[[ Supplied records open ]]
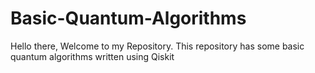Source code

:# Basic-Quantum-Algorithms
Hello there,
Welcome to my Repository.
This repository has some basic quantum algorithms written using Qiskit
[[ Supplied records closed ]]
Your assignment:
Would you give again, word for word, every line from the one with "Welcome to my Repository." through the final line of the listing above?

Response to the exercise:
Welcome to my Repository.
This repository has some basic quantum algorithms written using Qiskit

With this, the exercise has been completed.